Understanding how visual information guides behavior

To understand more about how we respond to what we see around us, a team of scientists at NERF has zoomed in on the organization of neurons in the superior colliculus, a midbrain structure that mediates orientation responses to visual cues. They found that neurons with similar selectivity are clustered together and that there is a sharp transition in neuronal selectivity along the border where sensory information from both eyes meets.

To understand how visual information guides behavior, we need to know how these responses are orchestrated in brain structures that are important for behavior. One such structure is the superior colliculus: a layered component of the midbrain that plays a role in the orienting responses of the eye, head and body towards objects in our environment.

Direction and orientation

To characterize the functional properties of neurons in the superficial layers of the mouse superior colliculus, the research team at NERF (VIB-KU Leuven-imec) imaged neuronal activity of individual neurons in awake, head-fixed mice that were looking at moving visual stimuli on a screen.

“Neurons that responded best to a particular direction of motion were considered to be direction-selective cells, those that responded best to a particular orientation of the moving visual cue—independent of the direction of motion—were considered to be orientation-selective,” explains de Malmazet, PhD student in the Farrow lab.

Putting this information together, the team found that direction-selective neurons cluster anatomically by preferred direction.
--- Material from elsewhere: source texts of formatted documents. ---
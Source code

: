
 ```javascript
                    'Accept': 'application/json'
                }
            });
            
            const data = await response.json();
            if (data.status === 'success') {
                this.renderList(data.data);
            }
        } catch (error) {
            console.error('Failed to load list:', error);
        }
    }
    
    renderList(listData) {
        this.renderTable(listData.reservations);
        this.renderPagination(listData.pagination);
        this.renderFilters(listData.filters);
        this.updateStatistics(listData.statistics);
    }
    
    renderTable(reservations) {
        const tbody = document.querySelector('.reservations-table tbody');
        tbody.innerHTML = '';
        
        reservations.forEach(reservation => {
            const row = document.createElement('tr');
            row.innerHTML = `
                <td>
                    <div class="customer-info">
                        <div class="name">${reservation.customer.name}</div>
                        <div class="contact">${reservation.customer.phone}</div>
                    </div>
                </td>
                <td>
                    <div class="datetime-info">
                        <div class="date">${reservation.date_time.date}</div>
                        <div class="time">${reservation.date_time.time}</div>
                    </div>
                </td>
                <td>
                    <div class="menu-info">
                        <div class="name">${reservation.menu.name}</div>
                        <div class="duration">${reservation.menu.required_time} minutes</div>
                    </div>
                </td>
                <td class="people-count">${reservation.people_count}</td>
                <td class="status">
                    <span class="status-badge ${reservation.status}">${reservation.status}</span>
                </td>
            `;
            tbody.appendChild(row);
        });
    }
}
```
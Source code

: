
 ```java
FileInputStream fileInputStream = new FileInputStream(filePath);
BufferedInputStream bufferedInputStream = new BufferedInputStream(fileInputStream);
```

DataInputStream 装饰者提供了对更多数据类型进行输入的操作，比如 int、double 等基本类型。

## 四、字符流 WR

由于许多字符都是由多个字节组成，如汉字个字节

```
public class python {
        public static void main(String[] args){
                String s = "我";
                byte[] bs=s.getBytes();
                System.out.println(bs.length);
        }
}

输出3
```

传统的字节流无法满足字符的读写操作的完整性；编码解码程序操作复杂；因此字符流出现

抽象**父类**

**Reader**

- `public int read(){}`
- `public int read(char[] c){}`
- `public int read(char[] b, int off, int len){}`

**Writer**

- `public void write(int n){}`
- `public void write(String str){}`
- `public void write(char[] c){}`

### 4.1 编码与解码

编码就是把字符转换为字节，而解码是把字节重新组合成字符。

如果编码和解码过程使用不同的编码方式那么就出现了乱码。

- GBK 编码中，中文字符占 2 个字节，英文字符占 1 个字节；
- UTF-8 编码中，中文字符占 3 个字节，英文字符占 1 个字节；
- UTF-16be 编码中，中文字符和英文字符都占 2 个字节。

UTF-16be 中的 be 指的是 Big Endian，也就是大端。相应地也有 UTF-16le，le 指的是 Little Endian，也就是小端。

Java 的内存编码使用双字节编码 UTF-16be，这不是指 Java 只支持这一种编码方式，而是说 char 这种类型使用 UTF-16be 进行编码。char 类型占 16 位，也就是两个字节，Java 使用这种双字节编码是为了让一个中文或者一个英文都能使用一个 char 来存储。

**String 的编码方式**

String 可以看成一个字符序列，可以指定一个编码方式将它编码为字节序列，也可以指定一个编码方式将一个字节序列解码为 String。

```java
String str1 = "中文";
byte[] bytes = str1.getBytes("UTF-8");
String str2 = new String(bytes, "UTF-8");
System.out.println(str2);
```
But what is the biological meaning of this grouping?

The monocular-binocular border

Mice, like humans, have two eyes, which means that for part of their visual area, they get information inputs via both, while other parts are only visible to one eye. One prominent natural border in the visual processing structures of the brain is formed where information from the two eyes meets: the monocular-binocular border.

It turns out that this border also delineated different responses to movement-registering neurons. “We found that the border between the monocular and binocular zone acts to partition neurons in terms of their activity as well,” explains Karl Farrow.